Nevertheless, the U.S. government continues to act as judge, jury and executioner over a populace that have been pre-judged and found guilty, stripped of their rights, and left to suffer at the hands of government agents trained to respond with the utmost degree of violence.
That the death penalty was recently abolished in Virginia is just the tip of the iceberg.
While any effort to scale back the government's haphazard application of the death penalty--meted out as a punishment, a threat, and a chilling glimpse into the government's quest for ultimate dominion over its constituents--is a welcome one, capital punishment remains a very small part of the American police state's machinery of death.
Yet it's not enough to declare a moratorium on federal and state death penalty executions.
What we need is a moratorium on federal and state violence in all their varied forms, because as long as government-sanctioned murder and mayhem continue unabated, the right to life affirmed by the nation's founders in the Declaration of Independence remains unattainable.
The danger is real.
Everything about the way the government operates today (imperial, unaccountable and manifestly corrupt) flies in the face of what the founders sought to bring about: a representative government that exists to protect and preserve the life, liberty, property and happiness of its people.
Police violence is but one aspect of the government violence dispensed without restraint or respect for the rights of the people, but it is widespread.
The casualties are legion.
At a time when growing numbers of unarmed people have been shot and killed for just standing a certain way, or moving a certain way, or holding something--anything--that police could misinterpret to be a gun, or igniting some trigger-centric fear in a police officer's mind that has nothing to do with an actual threat to their safety, even the most benign encounters with police can have fatal consequences.

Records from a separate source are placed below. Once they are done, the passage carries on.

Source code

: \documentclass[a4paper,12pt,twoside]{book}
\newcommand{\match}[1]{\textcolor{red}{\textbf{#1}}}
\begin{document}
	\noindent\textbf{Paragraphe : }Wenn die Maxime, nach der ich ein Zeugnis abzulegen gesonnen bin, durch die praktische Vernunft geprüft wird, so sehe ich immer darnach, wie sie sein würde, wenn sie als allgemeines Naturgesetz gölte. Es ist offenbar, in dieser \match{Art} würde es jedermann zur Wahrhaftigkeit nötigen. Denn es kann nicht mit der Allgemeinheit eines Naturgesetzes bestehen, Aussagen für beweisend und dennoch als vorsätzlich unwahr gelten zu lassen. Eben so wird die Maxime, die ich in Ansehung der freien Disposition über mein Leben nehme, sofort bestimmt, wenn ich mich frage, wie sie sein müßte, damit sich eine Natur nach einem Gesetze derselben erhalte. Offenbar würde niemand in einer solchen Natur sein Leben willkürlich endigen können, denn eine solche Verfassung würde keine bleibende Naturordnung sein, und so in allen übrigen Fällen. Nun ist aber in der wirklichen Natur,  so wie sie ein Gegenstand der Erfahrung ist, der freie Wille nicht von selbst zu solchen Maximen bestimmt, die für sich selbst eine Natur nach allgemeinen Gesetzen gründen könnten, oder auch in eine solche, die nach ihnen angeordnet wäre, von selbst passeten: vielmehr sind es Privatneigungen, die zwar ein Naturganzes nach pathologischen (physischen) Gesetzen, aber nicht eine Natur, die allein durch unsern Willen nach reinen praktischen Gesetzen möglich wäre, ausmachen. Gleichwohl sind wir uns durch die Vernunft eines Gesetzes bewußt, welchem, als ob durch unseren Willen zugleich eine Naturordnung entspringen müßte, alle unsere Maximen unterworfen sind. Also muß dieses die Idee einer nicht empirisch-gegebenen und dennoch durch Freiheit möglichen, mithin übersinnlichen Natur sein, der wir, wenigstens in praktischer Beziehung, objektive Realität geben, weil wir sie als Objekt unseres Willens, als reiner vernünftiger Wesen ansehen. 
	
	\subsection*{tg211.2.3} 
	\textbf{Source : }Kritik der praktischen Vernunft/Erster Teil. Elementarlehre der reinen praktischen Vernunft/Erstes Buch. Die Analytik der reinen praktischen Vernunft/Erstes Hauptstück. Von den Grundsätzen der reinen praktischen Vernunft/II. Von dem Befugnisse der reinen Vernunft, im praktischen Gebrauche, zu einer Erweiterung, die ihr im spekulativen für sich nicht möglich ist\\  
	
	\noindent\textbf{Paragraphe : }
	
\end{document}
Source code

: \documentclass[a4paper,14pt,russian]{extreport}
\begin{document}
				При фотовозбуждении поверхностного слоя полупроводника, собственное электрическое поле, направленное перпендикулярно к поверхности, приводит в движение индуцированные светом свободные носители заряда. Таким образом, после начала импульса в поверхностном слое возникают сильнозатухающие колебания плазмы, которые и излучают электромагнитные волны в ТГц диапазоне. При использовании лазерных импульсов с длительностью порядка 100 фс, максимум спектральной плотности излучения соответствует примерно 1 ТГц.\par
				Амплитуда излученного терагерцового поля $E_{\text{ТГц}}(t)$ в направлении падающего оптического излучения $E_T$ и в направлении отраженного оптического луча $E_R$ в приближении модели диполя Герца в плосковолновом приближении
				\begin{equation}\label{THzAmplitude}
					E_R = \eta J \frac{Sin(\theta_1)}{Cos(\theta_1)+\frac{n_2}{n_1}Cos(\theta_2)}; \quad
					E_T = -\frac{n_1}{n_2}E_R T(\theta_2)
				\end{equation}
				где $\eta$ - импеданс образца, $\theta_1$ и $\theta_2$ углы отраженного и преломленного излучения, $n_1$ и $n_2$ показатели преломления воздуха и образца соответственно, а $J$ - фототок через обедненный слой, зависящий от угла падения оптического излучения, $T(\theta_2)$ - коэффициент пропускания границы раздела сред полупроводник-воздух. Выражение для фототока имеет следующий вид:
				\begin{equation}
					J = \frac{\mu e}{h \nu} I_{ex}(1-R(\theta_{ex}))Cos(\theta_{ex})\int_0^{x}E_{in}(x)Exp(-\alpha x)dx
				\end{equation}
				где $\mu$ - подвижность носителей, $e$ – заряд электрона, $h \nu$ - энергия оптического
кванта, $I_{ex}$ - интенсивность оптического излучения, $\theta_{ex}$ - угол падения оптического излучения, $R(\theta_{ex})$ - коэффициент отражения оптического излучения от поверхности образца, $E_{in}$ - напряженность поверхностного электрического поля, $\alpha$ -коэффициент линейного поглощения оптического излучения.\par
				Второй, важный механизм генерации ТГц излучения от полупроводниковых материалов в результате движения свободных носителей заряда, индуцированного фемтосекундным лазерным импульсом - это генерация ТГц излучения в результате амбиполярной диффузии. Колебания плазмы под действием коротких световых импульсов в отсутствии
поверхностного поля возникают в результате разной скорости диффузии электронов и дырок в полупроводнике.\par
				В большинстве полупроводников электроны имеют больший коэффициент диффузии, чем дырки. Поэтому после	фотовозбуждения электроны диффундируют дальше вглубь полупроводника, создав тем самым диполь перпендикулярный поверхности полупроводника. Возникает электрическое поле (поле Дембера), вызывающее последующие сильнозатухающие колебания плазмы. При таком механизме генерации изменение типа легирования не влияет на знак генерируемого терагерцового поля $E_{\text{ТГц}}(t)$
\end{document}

This is what happens when you empower the police to act as judge, jury and executioner.
This is what happens when you indoctrinate the police into believing that their lives and their safety are paramount to anyone else's.
Suddenly, everyone and everything else is a threat that must be neutralized or eliminated.
And then you have U.S. Marshals--the federal government's de facto national police force--who may be even more violent and unaccountable.
"One reason for the high level of violence," according to an in-depth investigation by The Marshall Project, USA TODAY and the Arizona Republic: "The Marshals Service's rules are looser than those of many major police departments. Marshals are not required to try to de-escalate situations or exhaust other remedies before using lethal force. And marshals are allowed to fire into cars. Though body cameras have become routine in major police departments, marshals do not wear them."